→ **EXERCISE DIRECTIONS**
Among the entries, find the lines with the string "qquad" and report them.

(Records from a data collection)
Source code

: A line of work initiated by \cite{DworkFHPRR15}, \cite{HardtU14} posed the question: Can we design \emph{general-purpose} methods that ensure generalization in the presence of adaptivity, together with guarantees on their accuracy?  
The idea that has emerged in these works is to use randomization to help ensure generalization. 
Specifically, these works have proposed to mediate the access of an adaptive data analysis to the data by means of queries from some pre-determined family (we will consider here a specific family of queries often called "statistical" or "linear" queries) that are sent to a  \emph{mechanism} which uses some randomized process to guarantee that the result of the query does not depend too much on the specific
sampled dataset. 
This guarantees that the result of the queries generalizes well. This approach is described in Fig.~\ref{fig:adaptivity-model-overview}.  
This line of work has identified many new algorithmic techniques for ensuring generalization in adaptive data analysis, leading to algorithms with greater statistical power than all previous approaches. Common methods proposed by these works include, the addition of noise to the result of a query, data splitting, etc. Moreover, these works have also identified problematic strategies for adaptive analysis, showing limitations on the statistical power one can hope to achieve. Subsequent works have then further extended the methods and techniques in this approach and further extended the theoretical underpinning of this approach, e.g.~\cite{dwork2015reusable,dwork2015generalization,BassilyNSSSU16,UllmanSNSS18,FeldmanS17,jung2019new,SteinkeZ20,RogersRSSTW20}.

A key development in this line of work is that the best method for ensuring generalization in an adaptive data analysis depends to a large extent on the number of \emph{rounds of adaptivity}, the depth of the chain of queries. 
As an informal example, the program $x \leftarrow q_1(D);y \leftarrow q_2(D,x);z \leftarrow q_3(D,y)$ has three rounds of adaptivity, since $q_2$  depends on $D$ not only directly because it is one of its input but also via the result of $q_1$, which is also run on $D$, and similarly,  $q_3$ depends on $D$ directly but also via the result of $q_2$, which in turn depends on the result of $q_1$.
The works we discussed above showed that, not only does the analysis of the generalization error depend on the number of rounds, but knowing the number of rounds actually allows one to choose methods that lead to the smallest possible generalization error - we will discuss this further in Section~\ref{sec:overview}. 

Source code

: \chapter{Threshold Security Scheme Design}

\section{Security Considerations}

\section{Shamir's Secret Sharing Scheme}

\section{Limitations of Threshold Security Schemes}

---

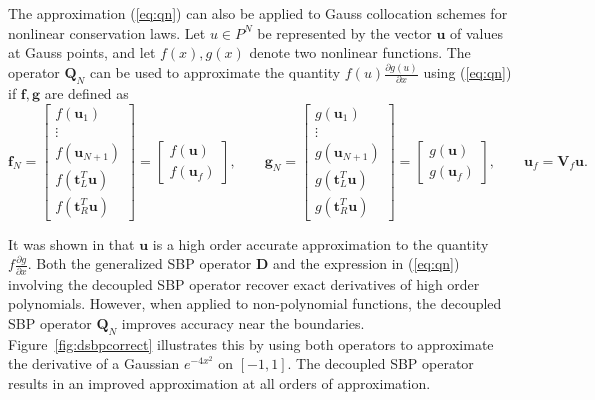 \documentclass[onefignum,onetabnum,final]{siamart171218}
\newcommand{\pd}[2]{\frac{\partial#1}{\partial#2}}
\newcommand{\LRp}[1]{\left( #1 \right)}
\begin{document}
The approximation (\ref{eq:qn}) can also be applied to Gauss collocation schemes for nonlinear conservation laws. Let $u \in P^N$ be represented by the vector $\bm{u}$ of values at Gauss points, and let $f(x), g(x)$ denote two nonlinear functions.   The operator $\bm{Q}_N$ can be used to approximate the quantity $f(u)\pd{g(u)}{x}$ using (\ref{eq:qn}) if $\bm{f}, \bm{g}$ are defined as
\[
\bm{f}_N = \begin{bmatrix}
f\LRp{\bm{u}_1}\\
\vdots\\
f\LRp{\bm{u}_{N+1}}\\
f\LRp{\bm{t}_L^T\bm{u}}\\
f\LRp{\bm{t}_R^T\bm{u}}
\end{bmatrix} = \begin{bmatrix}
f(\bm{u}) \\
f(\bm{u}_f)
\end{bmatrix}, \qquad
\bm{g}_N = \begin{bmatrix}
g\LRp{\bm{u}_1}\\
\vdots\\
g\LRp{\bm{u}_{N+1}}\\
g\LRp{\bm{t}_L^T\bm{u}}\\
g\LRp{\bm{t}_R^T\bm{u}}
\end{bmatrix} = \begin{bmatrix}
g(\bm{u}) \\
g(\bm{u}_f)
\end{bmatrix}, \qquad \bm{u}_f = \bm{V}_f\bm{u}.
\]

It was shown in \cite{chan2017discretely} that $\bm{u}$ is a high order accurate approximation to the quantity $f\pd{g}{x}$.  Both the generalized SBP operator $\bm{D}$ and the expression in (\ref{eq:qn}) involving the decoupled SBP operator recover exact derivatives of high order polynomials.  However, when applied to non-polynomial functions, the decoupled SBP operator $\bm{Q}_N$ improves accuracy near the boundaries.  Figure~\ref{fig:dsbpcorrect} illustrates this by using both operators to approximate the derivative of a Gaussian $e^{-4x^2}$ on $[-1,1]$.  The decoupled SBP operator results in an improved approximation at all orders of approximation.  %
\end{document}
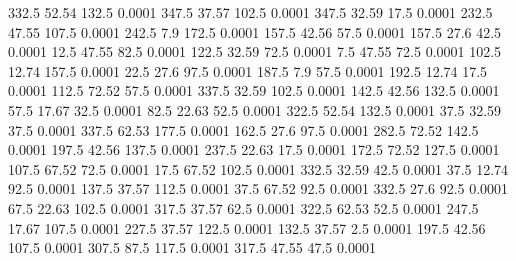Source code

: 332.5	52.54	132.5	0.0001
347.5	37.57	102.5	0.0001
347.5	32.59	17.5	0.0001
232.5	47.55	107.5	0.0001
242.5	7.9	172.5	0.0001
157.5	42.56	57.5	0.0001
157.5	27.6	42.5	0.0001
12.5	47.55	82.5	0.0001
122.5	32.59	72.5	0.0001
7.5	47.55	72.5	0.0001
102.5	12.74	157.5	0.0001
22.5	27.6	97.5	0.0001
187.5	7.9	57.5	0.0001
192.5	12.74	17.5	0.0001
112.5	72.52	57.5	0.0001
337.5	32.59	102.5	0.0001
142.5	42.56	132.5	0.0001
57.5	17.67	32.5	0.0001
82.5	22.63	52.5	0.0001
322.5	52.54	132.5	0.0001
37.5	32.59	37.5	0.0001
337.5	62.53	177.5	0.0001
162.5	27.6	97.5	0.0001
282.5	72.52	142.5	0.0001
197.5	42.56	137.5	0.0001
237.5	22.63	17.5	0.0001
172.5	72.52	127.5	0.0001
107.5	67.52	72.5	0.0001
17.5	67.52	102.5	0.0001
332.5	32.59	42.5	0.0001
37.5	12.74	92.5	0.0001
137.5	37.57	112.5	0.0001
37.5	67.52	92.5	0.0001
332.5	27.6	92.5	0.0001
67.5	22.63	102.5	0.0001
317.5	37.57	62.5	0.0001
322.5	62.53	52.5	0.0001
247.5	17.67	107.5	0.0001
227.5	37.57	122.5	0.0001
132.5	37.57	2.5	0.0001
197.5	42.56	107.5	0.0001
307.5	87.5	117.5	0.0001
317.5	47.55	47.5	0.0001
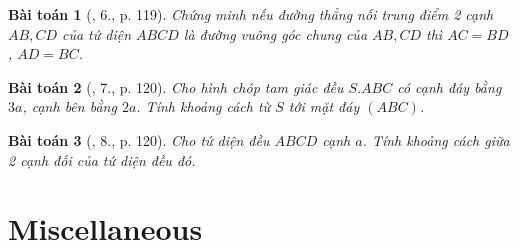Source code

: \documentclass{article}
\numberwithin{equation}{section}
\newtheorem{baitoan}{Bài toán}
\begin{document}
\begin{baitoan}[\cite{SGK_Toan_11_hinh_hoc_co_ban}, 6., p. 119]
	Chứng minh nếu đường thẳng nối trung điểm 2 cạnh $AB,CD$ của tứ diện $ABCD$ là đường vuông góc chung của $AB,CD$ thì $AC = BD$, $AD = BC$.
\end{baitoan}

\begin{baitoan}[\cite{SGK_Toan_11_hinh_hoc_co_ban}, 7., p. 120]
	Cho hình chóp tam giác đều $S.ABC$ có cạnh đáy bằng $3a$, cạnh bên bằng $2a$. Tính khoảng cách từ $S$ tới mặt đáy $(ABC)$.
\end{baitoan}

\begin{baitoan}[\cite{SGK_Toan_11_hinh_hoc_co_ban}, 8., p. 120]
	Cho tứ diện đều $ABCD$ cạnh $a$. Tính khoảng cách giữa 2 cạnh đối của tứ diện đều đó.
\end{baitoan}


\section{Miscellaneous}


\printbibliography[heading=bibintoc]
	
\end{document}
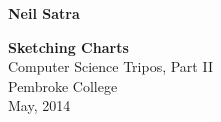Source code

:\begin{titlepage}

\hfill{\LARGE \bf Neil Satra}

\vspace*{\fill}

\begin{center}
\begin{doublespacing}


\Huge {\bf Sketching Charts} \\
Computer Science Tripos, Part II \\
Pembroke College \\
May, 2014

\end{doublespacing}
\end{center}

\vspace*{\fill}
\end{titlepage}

* * *

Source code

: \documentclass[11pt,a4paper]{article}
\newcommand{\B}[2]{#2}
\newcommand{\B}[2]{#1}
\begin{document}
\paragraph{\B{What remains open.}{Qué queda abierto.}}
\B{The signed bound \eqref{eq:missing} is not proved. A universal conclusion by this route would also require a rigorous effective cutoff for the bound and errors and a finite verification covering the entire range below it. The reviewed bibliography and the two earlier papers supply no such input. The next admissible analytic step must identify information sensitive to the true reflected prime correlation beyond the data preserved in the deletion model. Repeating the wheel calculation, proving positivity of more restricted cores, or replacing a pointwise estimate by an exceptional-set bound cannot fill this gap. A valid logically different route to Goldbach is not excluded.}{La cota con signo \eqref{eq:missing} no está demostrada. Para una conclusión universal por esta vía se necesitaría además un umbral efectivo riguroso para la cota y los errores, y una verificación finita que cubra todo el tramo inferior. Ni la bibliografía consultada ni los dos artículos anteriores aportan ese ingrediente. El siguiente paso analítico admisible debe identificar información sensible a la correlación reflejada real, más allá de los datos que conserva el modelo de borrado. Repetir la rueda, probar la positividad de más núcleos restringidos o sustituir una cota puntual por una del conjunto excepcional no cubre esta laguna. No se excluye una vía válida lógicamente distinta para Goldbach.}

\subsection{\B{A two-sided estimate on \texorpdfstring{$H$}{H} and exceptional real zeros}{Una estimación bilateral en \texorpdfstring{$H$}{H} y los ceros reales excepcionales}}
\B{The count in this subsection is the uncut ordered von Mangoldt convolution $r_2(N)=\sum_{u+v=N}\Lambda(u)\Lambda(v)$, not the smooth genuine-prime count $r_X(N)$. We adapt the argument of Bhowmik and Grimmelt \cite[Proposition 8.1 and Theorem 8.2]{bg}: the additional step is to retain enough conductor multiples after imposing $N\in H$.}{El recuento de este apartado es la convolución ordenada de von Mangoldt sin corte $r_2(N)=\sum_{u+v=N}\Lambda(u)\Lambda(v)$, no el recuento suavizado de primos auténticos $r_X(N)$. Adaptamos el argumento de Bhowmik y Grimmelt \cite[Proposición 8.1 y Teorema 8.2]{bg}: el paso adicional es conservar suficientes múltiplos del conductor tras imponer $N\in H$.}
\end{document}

→ **EXPECTED ANSWER**
\end{bmatrix}, \qquad
\end{bmatrix}, \qquad \bm{u}_f = \bm{V}_f\bm{u}.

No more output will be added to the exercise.